A working cell culture (WCC) of H. pylori DSM 21031 was prepared by growing the strain on Brucella medium supplemented with 5% defibrinated horse blood (Oxoid) at 37° C. under microaerophilic conditions. The horse blood was pre-treated by freezing at −20° C. and then thawing to ensure the lysis of the blood cells, which release their growth factors into the medium. At the end of the growth phase the culture was mixed with sterile glycerol to achieve an end concentration of 50%. This working cell culture was left for 2-3 hours at room temperature before storing at −80° C. This WCC (500 μl) was used to inoculate Brucella medium supplemented with 10% foetal calf serum which was incubated at 37° C. for 72 h. The active test culture was characterized by motile, curved to spiral rods. If the culture was characterized by the coccoid, non-motile form then this culture was discarded as it is not suitable for the aggregation test. After growth a solution of H. pylori with an optical density of 2.0 (λ=600 nm) was prepared by centrifuging the culture at 4500 g for 5 min. The supernatant was discarded and the cells washed in phosphate buffered saline, pH 7.0 (PBS). The pellet was carefully re-suspended in this buffer and then centrifuged again at 4500 g for 5 min. This supernatant was discarded and the pellet was carefully re-suspended in artificial gastric juice (AGJ; fresh solution of 5 g/L NaCl solution, pH 4.0 plus 3 g/L pepsin). It is important that solution of artificial gastric juice and H. pylori is prepared just prior to the aggregation test.

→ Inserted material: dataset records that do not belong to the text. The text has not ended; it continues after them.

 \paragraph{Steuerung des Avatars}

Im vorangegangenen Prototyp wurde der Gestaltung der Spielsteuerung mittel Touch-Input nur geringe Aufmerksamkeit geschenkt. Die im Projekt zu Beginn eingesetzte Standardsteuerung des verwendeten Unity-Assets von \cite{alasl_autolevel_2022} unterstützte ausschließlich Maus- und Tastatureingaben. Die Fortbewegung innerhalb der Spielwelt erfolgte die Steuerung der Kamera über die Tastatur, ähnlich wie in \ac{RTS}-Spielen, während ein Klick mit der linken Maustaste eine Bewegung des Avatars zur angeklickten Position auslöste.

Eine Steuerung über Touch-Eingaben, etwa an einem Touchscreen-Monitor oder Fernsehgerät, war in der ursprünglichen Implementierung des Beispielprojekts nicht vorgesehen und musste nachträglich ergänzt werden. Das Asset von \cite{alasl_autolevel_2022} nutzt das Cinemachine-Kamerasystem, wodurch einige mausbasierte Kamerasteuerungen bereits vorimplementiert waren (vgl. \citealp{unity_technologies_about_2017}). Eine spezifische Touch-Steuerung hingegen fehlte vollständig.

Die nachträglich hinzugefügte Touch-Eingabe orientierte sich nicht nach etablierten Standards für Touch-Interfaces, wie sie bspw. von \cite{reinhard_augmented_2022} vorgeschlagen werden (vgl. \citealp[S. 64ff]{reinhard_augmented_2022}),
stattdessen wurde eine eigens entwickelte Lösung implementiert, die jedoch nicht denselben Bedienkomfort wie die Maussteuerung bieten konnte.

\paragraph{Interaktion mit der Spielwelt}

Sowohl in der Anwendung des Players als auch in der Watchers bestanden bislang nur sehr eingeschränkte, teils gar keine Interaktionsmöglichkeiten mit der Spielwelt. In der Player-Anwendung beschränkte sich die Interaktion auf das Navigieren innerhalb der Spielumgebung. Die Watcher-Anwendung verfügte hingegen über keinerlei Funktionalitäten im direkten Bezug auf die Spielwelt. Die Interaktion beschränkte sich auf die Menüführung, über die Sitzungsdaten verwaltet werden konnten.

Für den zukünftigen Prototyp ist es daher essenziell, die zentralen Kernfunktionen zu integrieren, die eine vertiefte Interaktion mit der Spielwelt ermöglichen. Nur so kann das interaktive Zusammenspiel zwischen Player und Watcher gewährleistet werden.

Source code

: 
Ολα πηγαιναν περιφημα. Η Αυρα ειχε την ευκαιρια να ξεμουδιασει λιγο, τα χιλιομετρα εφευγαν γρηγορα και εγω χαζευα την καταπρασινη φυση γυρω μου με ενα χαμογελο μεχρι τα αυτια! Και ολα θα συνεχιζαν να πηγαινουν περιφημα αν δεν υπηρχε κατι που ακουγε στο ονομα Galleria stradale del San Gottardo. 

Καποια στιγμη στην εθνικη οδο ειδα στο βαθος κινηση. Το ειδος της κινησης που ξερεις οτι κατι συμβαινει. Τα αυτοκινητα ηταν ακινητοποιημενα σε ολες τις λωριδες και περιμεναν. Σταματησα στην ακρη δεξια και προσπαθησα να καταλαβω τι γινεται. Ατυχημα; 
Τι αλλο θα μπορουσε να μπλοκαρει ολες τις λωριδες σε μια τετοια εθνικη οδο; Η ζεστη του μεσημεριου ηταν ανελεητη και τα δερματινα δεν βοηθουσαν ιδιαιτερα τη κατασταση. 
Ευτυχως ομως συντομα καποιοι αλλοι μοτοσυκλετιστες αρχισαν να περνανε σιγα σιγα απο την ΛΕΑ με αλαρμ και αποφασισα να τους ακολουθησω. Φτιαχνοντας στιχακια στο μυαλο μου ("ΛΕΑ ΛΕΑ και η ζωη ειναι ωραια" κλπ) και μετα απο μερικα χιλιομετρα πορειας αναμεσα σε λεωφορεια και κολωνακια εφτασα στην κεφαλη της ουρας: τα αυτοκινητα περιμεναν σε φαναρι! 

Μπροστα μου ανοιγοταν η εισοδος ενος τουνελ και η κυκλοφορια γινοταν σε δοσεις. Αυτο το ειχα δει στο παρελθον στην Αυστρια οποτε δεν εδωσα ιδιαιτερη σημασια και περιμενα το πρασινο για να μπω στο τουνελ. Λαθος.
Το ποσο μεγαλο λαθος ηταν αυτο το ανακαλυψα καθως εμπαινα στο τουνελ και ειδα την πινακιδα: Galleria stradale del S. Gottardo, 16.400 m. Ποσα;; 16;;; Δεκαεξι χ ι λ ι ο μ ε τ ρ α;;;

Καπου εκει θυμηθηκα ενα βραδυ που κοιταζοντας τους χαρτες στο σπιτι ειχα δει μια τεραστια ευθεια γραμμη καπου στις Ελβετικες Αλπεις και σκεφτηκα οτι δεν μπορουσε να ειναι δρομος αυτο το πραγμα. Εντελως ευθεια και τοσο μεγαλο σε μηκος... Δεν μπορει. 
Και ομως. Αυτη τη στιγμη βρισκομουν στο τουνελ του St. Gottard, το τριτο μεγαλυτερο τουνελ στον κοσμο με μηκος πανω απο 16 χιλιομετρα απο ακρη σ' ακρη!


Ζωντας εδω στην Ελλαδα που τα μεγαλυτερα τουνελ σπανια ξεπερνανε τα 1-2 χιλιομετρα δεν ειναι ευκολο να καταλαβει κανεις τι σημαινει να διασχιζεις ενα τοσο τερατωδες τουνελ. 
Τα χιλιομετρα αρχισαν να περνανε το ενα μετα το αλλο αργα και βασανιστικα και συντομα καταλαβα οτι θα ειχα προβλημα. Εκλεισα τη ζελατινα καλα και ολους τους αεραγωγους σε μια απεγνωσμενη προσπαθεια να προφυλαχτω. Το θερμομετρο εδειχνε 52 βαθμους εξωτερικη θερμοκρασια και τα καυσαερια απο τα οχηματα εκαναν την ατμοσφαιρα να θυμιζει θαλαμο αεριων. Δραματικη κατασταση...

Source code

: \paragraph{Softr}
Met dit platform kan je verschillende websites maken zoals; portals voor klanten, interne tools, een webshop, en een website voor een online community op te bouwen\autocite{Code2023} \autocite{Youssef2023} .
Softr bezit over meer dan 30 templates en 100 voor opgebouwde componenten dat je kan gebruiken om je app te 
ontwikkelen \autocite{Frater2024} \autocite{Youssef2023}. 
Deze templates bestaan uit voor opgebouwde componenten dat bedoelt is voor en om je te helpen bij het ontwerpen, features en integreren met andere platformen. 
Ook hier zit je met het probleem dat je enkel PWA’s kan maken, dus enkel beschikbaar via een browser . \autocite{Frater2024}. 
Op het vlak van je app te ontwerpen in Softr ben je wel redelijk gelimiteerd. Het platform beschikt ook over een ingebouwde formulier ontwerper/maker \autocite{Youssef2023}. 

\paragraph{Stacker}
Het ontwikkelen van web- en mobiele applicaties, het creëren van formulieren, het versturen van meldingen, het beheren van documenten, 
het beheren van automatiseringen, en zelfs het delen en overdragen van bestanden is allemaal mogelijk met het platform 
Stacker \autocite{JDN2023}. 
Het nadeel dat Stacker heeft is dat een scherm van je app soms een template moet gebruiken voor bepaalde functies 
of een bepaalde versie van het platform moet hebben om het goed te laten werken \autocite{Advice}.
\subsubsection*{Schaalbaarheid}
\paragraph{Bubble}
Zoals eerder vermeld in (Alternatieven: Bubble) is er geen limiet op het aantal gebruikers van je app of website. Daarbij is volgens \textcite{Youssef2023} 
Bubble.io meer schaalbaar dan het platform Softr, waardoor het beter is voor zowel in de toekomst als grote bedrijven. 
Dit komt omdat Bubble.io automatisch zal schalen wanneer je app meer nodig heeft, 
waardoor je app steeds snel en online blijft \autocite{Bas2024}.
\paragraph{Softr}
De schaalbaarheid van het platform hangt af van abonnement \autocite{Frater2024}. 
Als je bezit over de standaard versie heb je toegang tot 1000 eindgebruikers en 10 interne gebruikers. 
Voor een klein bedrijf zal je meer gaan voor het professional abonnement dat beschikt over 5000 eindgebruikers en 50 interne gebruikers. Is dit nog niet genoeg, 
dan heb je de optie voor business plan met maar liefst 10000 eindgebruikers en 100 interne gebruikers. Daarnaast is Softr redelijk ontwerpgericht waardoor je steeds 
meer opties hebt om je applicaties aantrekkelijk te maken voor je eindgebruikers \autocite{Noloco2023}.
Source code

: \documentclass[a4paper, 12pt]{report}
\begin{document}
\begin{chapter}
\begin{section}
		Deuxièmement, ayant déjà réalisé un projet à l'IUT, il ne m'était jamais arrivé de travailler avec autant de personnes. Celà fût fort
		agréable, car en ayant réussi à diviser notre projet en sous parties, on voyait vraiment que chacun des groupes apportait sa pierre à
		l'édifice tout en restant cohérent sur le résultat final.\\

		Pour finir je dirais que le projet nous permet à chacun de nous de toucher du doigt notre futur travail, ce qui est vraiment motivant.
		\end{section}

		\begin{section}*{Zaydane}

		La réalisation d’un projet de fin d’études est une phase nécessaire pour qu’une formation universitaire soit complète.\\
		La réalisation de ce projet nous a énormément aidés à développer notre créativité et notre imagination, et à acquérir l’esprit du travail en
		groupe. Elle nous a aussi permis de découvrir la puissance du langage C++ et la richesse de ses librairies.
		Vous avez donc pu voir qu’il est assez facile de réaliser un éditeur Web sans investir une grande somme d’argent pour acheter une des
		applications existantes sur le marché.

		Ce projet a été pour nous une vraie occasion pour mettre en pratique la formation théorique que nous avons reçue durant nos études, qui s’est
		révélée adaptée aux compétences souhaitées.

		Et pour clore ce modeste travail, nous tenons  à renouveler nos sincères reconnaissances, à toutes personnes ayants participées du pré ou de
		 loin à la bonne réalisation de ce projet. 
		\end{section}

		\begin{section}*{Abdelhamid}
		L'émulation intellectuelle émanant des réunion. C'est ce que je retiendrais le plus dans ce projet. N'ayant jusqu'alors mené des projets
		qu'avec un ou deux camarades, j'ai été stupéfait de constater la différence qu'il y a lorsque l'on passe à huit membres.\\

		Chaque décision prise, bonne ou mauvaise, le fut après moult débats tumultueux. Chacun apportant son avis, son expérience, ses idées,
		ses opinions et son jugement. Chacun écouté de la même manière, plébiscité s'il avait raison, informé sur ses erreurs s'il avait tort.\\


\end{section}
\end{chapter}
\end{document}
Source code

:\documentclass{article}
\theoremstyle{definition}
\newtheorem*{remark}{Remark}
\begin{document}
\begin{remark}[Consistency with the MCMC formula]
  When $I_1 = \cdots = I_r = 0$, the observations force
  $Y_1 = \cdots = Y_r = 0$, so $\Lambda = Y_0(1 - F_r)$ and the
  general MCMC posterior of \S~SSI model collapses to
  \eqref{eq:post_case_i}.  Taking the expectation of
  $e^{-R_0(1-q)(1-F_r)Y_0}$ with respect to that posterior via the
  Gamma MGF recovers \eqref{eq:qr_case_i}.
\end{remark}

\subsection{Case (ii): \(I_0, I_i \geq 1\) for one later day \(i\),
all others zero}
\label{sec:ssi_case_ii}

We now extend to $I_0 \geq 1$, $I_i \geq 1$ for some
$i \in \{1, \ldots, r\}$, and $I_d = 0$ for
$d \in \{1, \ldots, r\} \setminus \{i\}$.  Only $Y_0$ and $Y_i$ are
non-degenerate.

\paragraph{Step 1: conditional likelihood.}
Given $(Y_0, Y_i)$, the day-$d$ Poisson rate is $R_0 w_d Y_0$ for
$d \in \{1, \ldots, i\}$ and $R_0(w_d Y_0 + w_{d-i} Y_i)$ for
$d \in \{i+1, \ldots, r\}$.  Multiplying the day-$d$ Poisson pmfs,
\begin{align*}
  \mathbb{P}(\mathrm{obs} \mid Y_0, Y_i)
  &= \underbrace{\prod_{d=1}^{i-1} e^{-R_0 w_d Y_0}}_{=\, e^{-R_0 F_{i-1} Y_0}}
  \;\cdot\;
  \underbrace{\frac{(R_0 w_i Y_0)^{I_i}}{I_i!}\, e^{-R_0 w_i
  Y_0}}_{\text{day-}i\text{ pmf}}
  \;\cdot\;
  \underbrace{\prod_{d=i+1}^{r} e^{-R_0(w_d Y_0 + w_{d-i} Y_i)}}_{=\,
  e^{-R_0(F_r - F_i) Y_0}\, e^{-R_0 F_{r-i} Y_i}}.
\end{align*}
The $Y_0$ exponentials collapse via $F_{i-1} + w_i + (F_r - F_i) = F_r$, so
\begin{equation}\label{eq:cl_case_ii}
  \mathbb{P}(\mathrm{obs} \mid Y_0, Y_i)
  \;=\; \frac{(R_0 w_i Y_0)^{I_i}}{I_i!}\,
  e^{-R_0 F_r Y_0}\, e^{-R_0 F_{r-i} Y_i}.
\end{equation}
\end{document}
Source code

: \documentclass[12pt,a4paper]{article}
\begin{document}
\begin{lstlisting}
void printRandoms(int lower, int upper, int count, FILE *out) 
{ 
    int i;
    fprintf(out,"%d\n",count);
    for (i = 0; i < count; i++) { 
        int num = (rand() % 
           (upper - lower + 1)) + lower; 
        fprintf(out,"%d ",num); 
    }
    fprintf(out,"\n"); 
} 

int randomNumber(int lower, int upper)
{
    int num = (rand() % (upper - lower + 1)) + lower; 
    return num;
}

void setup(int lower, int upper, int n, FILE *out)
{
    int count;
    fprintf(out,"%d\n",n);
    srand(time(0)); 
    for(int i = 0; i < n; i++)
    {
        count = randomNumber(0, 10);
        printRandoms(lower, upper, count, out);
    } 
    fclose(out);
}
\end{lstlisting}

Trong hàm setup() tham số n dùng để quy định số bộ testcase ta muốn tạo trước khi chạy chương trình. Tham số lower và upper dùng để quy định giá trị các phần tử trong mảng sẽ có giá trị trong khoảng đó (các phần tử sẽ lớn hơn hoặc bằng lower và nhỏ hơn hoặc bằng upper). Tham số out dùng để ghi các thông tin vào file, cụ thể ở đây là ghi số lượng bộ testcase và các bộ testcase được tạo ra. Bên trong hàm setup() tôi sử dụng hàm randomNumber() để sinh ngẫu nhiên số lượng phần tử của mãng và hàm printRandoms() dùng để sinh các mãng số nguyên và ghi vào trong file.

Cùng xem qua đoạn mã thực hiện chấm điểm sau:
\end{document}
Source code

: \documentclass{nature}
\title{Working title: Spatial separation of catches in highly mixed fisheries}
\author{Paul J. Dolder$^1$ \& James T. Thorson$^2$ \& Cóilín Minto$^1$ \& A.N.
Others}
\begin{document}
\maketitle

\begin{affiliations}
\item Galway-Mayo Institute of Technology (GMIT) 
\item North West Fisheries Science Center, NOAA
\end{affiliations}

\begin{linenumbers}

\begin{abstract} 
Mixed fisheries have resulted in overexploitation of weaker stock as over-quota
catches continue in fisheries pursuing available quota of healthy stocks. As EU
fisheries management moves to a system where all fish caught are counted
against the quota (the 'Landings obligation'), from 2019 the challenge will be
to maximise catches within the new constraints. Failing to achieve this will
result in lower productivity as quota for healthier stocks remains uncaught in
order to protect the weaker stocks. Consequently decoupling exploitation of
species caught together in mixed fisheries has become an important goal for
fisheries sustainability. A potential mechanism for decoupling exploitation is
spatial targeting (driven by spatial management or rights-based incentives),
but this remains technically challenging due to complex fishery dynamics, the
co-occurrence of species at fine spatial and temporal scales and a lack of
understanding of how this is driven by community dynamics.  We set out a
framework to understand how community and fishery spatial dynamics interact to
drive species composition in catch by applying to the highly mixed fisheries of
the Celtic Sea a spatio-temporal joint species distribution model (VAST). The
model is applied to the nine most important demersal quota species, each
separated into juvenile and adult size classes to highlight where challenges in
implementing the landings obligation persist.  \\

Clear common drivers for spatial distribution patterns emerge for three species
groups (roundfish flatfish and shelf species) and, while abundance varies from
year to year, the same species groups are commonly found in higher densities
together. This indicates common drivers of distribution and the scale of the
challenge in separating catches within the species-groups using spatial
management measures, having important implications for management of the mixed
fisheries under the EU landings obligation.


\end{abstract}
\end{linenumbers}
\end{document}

A fresh culture of L. reuteri DSM17648 (classified as L. fermentum in WO2007/073709 by carbohydrate patterns), which is capable of aggregating with H. pylori (positive control) was prepared. A culture was grown on MRS medium in closed tubes overnight at 37° C. without shaking. Analogue to the harvesting of H. pylori (described above) the cells were centrifuged, the pellet washed in PBS, re-centrifuged and then the pellet was re-suspended in PBS instead of artificial gastric juice to achieve solutions with an optical density of 4.0 (λ=600 nm).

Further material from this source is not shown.